-- DATA LISTING follows --

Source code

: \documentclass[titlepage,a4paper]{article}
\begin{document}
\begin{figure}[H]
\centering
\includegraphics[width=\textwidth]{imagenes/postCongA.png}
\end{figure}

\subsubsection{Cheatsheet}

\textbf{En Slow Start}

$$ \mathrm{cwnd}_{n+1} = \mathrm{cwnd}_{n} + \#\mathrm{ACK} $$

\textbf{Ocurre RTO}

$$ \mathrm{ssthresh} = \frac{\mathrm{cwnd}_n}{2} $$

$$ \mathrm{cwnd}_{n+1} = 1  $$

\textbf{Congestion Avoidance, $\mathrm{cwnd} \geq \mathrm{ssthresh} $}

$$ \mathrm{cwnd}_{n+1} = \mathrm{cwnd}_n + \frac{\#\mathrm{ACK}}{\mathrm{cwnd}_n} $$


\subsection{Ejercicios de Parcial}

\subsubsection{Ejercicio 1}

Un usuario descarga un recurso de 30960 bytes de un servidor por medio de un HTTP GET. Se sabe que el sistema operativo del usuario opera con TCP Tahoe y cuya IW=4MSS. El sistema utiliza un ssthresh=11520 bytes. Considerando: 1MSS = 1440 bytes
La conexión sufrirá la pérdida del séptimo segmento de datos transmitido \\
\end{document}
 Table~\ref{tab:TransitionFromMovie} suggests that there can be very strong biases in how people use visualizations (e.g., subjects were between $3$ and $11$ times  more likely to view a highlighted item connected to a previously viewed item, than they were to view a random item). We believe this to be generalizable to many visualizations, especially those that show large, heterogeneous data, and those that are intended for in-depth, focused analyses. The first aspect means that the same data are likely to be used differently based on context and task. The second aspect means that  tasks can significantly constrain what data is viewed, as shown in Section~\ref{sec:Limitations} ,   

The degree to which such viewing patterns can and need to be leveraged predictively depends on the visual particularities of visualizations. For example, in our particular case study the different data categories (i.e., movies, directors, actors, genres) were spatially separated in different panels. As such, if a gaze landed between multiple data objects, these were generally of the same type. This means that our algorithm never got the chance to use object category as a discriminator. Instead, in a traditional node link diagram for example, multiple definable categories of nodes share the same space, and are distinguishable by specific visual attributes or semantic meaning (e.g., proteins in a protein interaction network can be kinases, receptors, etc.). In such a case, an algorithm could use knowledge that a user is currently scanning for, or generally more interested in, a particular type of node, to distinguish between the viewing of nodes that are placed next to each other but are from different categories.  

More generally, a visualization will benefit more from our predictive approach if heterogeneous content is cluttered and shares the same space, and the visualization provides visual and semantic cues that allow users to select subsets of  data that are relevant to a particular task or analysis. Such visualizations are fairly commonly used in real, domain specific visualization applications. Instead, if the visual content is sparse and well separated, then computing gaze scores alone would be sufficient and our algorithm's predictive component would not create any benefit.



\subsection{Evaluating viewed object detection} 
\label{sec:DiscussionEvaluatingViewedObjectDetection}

-- DATA LISTING concluded --

TASK DIRECTIONS: Look above and repeat, character for character, the lines from the first one to the line with "Un usuario descarga", counting both.

EXPECTED ANSWER:
Source code

: \documentclass[titlepage,a4paper]{article}
\begin{document}
\begin{figure}[H]
\centering
\includegraphics[width=\textwidth]{imagenes/postCongA.png}
\end{figure}

\subsubsection{Cheatsheet}

\textbf{En Slow Start}

$$ \mathrm{cwnd}_{n+1} = \mathrm{cwnd}_{n} + \#\mathrm{ACK} $$

\textbf{Ocurre RTO}

$$ \mathrm{ssthresh} = \frac{\mathrm{cwnd}_n}{2} $$

$$ \mathrm{cwnd}_{n+1} = 1  $$

\textbf{Congestion Avoidance, $\mathrm{cwnd} \geq \mathrm{ssthresh} $}

$$ \mathrm{cwnd}_{n+1} = \mathrm{cwnd}_n + \frac{\#\mathrm{ACK}}{\mathrm{cwnd}_n} $$


\subsection{Ejercicios de Parcial}

\subsubsection{Ejercicio 1}

Un usuario descarga un recurso de 30960 bytes de un servidor por medio de un HTTP GET. Se sabe que el sistema operativo del usuario opera con TCP Tahoe y cuya IW=4MSS. El sistema utiliza un ssthresh=11520 bytes. Considerando: 1MSS = 1440 bytes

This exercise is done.